製作委員会の顔ぶれを見てみると・・・・・
配給:松竹 製作:日本テレビ放送網 / リトルモア / 松竹 / 衛星劇場 / 三井物産 / 電通 / 扶桑社 / バンダイフィル / 読売新聞 / 読売テレビ放送 / ガンパウダー / アンシャンテ / フィルムメイカーズ / 札幌テレビ / 中京テレビ / 広島テレビ / 福岡放送・・これにテレビドラマの絡みでフジも関わってるか? これだけのテレビ局やらなんやらが顔を揃えていれば・・・・・日本アカデミー賞も相当に影響受けるだろうねぇ。(溜息笑)というかハイ受けてますって選考結果かね?

●役者の演技は皆なかなか、チョイ役にも、まあずいぶん豪華な顔ぶれで役者が出てるねぇ。大ヒット作の映画化だから、これだけ揃った、役者も出たがった、松尾スズキのコネクションで集まったか? ちょっとやりすぎナ感あり。

松たか子が出てるって全然知らなかった。久し振りに出てきた松たか子に、最初は「彼女も薹が立った感じかなぁ、あれだけキラキラしてたのにねぇ」なんて思っていたのだけれど、少し見続けていたら、やはり他の役者と比較すると華はあるなぁ。松たか子が出ているだけで画面がちょっと色付く。あんまりイイ役に恵まれていない感じがするけど、やはり素質としては光ってるか。

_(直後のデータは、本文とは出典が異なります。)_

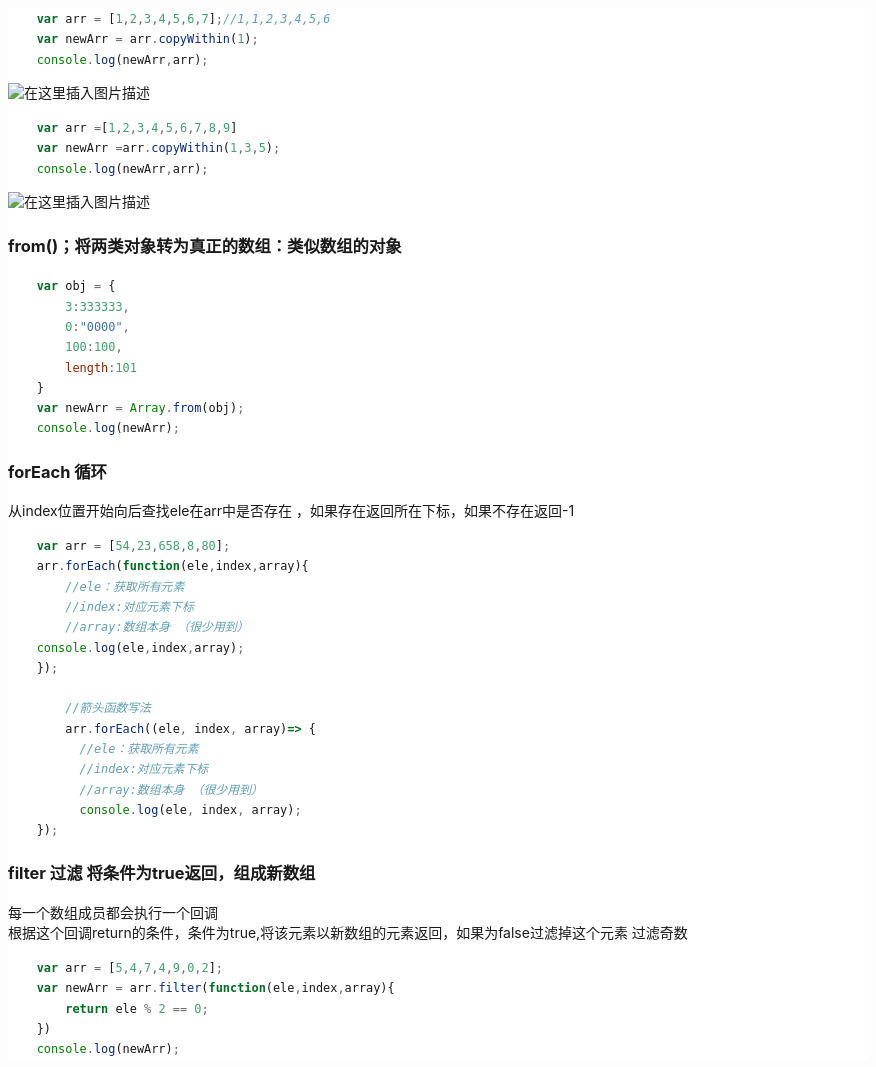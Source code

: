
 ```javascript
	var arr = [1,2,3,4,5,6,7];//1,1,2,3,4,5,6        
	var newArr = arr.copyWithin(1);        
	console.log(newArr,arr);
```

![在这里插入图片描述](https://p3-juejin.byteimg.com/tos-cn-i-k3u1fbpfcp/7f97e359086743a6b7080e765f128c47~tplv-k3u1fbpfcp-zoom-1.image)

```javascript
	var arr =[1,2,3,4,5,6,7,8,9]    
	var newArr =arr.copyWithin(1,3,5);    
	console.log(newArr,arr);
```
![在这里插入图片描述](https://p3-juejin.byteimg.com/tos-cn-i-k3u1fbpfcp/9119ae969f6b43acad68fdbe3ec70e85~tplv-k3u1fbpfcp-zoom-1.image)

### from()；将两类对象转为真正的数组：类似数组的对象

```javascript
	var obj = {            
		3:333333,            
		0:"0000",            
		100:100,            
		length:101       
	}        
	var newArr = Array.from(obj);        
	console.log(newArr);
```

### forEach 循环

从index位置开始向后查找ele在arr中是否存在 ，如果存在返回所在下标，如果不存在返回-1

```javascript
	var arr = [54,23,658,8,80];                
	arr.forEach(function(ele,index,array){            
		//ele：获取所有元素            
		//index:对应元素下标            
		//array:数组本身 （很少用到）            
	console.log(ele,index,array);        
	});
        
        //箭头函数写法
        arr.forEach((ele, index, array)=> {
          //ele：获取所有元素            
          //index:对应元素下标            
          //array:数组本身 （很少用到）            
          console.log(ele, index, array);
    });
```

### filter  过滤          将条件为true返回，组成新数组
每一个数组成员都会执行一个回调        
根据这个回调return的条件，条件为true,将该元素以新数组的元素返回，如果为false过滤掉这个元素
	过滤奇数
```javascript
	var arr = [5,4,7,4,9,0,2];              
	var newArr = arr.filter(function(ele,index,array){            
		return ele % 2 == 0;        
	})        
	console.log(newArr);
```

●映画を観ようとするとき、その時のポスターや宣伝やら、予告編の感じ、全体的なフィーリングやらで、これは観ようかな? なんか損しそうだから観るのはよそうなんて判断をしてしまうのだけど。この映画は”つまらなそうだからやめとこ”って感じで観ていなかった・・・・それは正解だったということだね。劇場で観ていたら確実に鼾をかいて寝ていたと思う。その位退屈な映画でした。